**RECORDS PROVIDED**.
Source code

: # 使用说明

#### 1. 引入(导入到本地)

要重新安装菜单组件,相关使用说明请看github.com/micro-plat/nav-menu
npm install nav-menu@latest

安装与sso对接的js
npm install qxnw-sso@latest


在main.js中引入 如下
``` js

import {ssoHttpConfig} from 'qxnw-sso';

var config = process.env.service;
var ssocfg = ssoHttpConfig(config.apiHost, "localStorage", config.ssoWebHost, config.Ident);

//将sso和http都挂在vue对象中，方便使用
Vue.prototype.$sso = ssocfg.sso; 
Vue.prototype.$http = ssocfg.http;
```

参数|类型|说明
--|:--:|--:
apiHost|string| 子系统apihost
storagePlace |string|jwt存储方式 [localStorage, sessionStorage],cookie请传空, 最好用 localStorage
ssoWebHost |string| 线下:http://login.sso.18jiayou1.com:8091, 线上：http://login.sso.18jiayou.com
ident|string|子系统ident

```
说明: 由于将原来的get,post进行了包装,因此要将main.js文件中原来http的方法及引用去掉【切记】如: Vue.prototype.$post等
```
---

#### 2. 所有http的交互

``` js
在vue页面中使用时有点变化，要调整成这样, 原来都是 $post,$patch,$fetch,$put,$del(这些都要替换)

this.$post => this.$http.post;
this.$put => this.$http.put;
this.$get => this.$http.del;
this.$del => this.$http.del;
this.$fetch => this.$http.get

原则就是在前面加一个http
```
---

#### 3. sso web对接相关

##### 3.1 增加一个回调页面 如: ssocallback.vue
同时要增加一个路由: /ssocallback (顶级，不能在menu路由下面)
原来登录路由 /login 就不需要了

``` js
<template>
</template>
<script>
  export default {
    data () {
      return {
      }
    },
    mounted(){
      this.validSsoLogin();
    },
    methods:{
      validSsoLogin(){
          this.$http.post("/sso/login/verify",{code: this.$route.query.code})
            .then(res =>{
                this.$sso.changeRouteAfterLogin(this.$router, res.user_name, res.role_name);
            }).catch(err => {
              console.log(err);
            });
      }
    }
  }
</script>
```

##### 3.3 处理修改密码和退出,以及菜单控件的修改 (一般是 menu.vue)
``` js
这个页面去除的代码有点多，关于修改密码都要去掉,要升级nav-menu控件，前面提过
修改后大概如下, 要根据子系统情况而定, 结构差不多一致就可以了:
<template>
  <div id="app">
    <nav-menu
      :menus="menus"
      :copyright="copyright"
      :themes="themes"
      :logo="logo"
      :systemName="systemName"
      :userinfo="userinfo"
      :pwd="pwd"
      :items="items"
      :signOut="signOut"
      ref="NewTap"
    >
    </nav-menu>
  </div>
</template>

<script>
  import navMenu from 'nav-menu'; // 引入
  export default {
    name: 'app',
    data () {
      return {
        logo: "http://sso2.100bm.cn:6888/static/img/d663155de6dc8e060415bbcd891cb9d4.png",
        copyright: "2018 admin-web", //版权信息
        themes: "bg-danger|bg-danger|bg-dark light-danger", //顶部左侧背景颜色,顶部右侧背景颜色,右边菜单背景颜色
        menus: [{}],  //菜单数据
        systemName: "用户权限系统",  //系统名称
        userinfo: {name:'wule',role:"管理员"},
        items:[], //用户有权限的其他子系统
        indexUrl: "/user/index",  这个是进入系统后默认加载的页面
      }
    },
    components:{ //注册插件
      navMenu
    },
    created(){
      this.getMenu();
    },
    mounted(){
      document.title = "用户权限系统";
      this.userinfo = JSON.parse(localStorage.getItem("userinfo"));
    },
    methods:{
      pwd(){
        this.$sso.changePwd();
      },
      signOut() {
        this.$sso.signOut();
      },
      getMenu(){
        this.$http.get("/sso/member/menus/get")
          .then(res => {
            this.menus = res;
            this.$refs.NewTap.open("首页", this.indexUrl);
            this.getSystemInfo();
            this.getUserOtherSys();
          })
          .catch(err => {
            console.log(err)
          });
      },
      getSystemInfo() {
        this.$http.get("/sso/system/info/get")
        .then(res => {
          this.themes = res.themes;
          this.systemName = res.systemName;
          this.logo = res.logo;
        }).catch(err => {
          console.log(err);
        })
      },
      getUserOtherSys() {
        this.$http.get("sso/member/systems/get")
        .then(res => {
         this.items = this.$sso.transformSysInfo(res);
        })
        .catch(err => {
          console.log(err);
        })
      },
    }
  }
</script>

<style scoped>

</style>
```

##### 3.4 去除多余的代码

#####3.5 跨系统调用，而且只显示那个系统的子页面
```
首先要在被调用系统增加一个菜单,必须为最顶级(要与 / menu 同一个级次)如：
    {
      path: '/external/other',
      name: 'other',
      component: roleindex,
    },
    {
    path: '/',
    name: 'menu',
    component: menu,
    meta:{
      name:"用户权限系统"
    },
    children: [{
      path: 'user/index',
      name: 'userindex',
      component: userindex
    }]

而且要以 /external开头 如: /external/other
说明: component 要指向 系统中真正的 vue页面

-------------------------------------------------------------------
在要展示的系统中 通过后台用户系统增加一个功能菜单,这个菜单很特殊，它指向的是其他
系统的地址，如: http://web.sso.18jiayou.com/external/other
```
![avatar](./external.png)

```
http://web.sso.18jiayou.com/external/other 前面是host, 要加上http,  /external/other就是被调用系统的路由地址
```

**WHAT IS REQUIRED**. If a line in the data contains the string "path", count it, then give the total and nothing else.

**ANSWER TO THIS PROBLEM**. 3